Lakshminrusimha S, Konduri G G, Steinhorn R H
Department of Pediatrics, University of Buffalo, Buffalo, NY, USA.
Department of Pediatrics and Children's Research Institute, Medical College of Wisconsin, Milwaukee, WI, USA.
J Perinatol. 2016 Jun;36 Suppl 2:S12-9. doi: 10.1038/jp.2016.44.
Recent advances in our understanding of neonatal pulmonary circulation and the underlying pathophysiology of hypoxemic respiratory failure (HRF)/persistent pulmonary hypertension of the newborn (PPHN) have resulted in more effective management strategies. Results from animal studies demonstrate that low alveolar oxygen tension (PAO2) causes hypoxic pulmonary vasoconstriction, whereas an increase in oxygen tension to normoxic levels (preductal arterial partial pressure of oxygen (PaO2) between 60 and 80 mm Hg and/or preductal peripheral capillary oxygen saturation between 90% and 97%) results in effective pulmonary vasodilation. Hyperoxia (preductal PaO2 >80 mm Hg) does not cause further pulmonary vasodilation, and oxygen toxicity may occur when high concentrations of inspired oxygen are used.

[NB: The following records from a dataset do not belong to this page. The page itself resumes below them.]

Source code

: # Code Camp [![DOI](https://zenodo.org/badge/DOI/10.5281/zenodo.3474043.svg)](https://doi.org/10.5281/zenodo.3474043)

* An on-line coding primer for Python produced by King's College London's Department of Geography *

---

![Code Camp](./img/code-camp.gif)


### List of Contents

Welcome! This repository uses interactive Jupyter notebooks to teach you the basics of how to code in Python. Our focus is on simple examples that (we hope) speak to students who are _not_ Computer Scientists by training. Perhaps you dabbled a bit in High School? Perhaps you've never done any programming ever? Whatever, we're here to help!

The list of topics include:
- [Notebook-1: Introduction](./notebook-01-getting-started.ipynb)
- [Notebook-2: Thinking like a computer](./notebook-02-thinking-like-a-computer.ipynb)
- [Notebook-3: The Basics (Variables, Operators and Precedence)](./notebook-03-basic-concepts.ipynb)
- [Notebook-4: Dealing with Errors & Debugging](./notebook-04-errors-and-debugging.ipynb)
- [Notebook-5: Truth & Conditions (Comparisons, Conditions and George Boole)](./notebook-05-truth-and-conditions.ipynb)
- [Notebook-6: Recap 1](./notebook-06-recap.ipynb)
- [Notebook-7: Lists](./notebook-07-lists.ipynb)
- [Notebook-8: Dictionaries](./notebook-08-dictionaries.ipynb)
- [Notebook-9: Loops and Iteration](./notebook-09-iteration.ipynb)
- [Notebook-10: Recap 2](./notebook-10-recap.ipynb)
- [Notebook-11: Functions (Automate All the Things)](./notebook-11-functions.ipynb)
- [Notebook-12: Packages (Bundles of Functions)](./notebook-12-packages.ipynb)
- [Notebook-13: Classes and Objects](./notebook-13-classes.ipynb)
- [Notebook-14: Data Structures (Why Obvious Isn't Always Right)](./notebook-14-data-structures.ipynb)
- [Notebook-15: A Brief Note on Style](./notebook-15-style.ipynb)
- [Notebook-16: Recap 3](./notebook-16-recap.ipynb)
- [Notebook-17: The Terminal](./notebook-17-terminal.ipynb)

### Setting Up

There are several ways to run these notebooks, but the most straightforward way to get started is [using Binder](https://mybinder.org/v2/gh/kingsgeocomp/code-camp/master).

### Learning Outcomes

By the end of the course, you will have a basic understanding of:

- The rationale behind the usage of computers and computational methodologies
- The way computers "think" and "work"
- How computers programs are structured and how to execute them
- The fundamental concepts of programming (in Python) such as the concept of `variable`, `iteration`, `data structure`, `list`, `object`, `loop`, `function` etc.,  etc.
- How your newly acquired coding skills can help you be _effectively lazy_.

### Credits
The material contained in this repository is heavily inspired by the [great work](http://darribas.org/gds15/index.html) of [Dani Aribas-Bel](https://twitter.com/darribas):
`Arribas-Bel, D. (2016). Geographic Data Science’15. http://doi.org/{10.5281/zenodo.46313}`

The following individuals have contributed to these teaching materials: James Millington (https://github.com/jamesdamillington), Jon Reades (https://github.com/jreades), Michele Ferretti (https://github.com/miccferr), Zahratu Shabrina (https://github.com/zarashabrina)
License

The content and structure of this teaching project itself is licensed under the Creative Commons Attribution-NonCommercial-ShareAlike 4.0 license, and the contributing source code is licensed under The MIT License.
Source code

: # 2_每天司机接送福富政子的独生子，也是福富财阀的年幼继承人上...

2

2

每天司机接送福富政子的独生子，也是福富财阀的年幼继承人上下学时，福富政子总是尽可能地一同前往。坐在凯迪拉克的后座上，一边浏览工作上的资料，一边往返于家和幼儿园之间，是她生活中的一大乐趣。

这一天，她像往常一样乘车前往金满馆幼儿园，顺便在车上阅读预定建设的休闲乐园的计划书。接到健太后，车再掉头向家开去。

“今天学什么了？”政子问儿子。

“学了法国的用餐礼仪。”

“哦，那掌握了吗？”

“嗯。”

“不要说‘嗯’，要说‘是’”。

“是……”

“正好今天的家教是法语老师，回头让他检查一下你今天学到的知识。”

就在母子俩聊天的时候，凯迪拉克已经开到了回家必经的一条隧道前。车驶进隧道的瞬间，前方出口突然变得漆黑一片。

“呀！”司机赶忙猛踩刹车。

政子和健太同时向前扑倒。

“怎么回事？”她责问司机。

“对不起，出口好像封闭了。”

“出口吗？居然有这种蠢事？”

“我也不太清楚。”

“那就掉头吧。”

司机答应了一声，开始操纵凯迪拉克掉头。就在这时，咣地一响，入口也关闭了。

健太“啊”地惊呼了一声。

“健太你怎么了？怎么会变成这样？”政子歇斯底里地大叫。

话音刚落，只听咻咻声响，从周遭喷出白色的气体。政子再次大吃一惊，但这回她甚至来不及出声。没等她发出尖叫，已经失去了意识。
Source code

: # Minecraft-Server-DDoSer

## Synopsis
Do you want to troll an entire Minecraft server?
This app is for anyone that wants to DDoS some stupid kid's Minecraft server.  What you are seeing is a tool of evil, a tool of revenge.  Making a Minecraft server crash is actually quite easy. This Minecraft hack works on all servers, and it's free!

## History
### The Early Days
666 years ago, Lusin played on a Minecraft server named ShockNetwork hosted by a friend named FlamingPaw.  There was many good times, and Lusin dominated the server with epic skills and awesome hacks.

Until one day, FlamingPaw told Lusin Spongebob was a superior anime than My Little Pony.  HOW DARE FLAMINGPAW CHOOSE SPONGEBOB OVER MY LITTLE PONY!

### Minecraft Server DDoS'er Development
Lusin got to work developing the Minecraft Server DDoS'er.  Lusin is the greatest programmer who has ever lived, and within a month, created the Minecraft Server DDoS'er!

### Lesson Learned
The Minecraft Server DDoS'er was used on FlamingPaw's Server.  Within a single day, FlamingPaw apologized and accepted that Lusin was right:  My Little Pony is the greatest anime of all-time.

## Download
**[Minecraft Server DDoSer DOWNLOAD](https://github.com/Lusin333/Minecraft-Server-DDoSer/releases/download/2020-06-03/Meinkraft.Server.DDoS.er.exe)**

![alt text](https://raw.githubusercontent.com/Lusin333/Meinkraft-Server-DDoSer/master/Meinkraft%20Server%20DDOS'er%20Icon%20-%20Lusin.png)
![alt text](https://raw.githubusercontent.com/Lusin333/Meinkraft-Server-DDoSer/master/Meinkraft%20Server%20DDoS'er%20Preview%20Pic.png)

It is therefore important to avoid both hypoxemia and hyperoxemia in the management of PPHN. In addition to oxygen supplementation, therapeutic strategies used to manage HRF/PPHN in term and late preterm neonates may include lung recruitment with optimal mean airway pressure and surfactant, inhaled and intravenous vasodilators and 'inodilators'. Clinical evidence suggests that administration of surfactant or inhaled nitric oxide (iNO) therapy at a lower acuity of illness can decrease the risk of extracorporeal membrane oxygenation/death, progression of HRF and duration of hospital stay. Milrinone may be beneficial as an inodilator and may have specific benefits following prolonged exposure to iNO plus oxygen owing to inhibition of phosphodiesterase (PDE)-3A. Additionally, sildenafil, and, in selected cases, hydrocortisone may be appropriate options after hyperoxia and oxidative stress owing to their effects on PDE-5 activity and expression. Continued investigation into these and other interventions is needed to optimize treatment and improve outcomes.
我们对新生儿肺循环以及低氧性呼吸衰竭(HRF)/新生儿持续性肺动脉高压(PPHN)潜在病理生理学的理解取得了最新进展,这带来了更有效的管理策略。动物研究结果表明,低肺泡氧分压(PAO2)会导致低氧性肺血管收缩,而将氧分压提高到正常水平(导管前动脉血氧分压(PaO2)在60至80 mmHg之间和/或导管前外周毛细血管氧饱和度在90%至97%之间)会导致有效的肺血管舒张。高氧(导管前PaO2 >80 mmHg)不会引起进一步的肺血管舒张,并且当使用高浓度吸入氧时可能会发生氧中毒。因此,在PPHN的管理中避免低氧血症和高氧血症都很重要。除了补充氧气外,用于足月和晚期早产儿HRF/PPHN管理的治疗策略可能包括采用最佳平均气道压和表面活性剂进行肺复张、吸入和静脉血管扩张剂以及“血管扩张性正性肌力药”。临床证据表明,在病情较轻时给予表面活性剂或吸入一氧化氮(iNO)治疗可降低体外膜肺氧合/死亡风险、HRF进展和住院时间。米力农作为血管扩张性正性肌力药可能有益,并且由于抑制磷酸二酯酶(PDE)-3A,在长时间暴露于iNO加氧气后可能具有特定益处。此外,西地那非以及在某些情况下氢化可的松,由于它们对PDE-5活性和表达的影响,在高氧和氧化应激后可能是合适的选择。需要对这些及其他干预措施继续进行研究,以优化治疗并改善预后。